Exact transcription of the following records is needed, with every picture dropped.

Given data section start

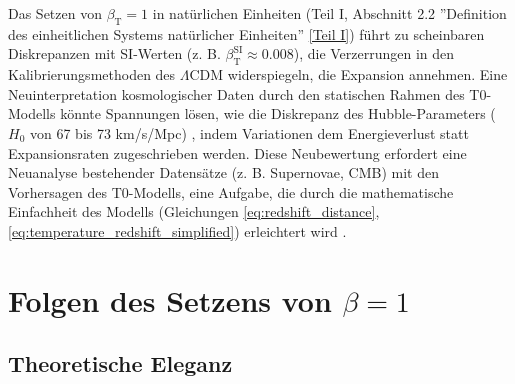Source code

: \documentclass[12pt,a4paper]{article}
\newcommand{\betaT}{\beta_{\text{T}}}
\begin{document}
	Das Setzen von \(\betaT = 1\) in natürlichen Einheiten (Teil I, Abschnitt 2.2 ''Definition des einheitlichen Systems natürlicher Einheiten'' \href{https://github.com/jpascher/T0-Time-Mass-Duality/tree/main/2/pdf/Deutsch/Bridging Quantum Mechanics and Relativity through Time-Mass Duality Part I Theoretical Foundations.pdf}{[Teil I]}) führt zu scheinbaren Diskrepanzen mit SI-Werten (z. B. \(\betaT^{\text{SI}} \approx 0.008\)), die Verzerrungen in den Kalibrierungsmethoden des \(\Lambda\)CDM widerspiegeln, die Expansion annehmen. Eine Neuinterpretation kosmologischer Daten durch den statischen Rahmen des T0-Modells könnte Spannungen lösen, wie die Diskrepanz des Hubble-Parameters (\(H_0\) von 67 bis 73 km/s/Mpc) \cite{DiValentino2021}, indem Variationen dem Energieverlust statt Expansionsraten zugeschrieben werden. Diese Neubewertung erfordert eine Neuanalyse bestehender Datensätze (z. B. Supernovae, CMB) mit den Vorhersagen des T0-Modells, eine Aufgabe, die durch die mathematische Einfachheit des Modells (Gleichungen \ref{eq:redshift_distance}, \ref{eq:temperature_redshift_simplified}) erleichtert wird \cite{pascher_alphabeta_2025}.
	
	\section{Folgen des Setzens von \(\beta = 1\)}
	\label{sec:consequences_beta}
	
	\subsection{Theoretische Eleganz}
	\label{subsec:theoretical_elegance}
	
\end{document}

Given data section end

**Response for this exercise**
Source code

: \documentclass[12pt,a4paper]{article}
\newcommand{\betaT}{\beta_{\text{T}}}
\begin{document}
	Das Setzen von \(\betaT = 1\) in natürlichen Einheiten (Teil I, Abschnitt 2.2 ''Definition des einheitlichen Systems natürlicher Einheiten'' \href{https://github.com/jpascher/T0-Time-Mass-Duality/tree/main/2/pdf/Deutsch/Bridging Quantum Mechanics and Relativity through Time-Mass Duality Part I Theoretical Foundations.pdf}{[Teil I]}) führt zu scheinbaren Diskrepanzen mit SI-Werten (z. B. \(\betaT^{\text{SI}} \approx 0.008\)), die Verzerrungen in den Kalibrierungsmethoden des \(\Lambda\)CDM widerspiegeln, die Expansion annehmen. Eine Neuinterpretation kosmologischer Daten durch den statischen Rahmen des T0-Modells könnte Spannungen lösen, wie die Diskrepanz des Hubble-Parameters (\(H_0\) von 67 bis 73 km/s/Mpc) \cite{DiValentino2021}, indem Variationen dem Energieverlust statt Expansionsraten zugeschrieben werden. Diese Neubewertung erfordert eine Neuanalyse bestehender Datensätze (z. B. Supernovae, CMB) mit den Vorhersagen des T0-Modells, eine Aufgabe, die durch die mathematische Einfachheit des Modells (Gleichungen \ref{eq:redshift_distance}, \ref{eq:temperature_redshift_simplified}) erleichtert wird \cite{pascher_alphabeta_2025}.
	
	\section{Folgen des Setzens von \(\beta = 1\)}
	\label{sec:consequences_beta}
	
	\subsection{Theoretische Eleganz}
	\label{subsec:theoretical_elegance}
	
\end{document}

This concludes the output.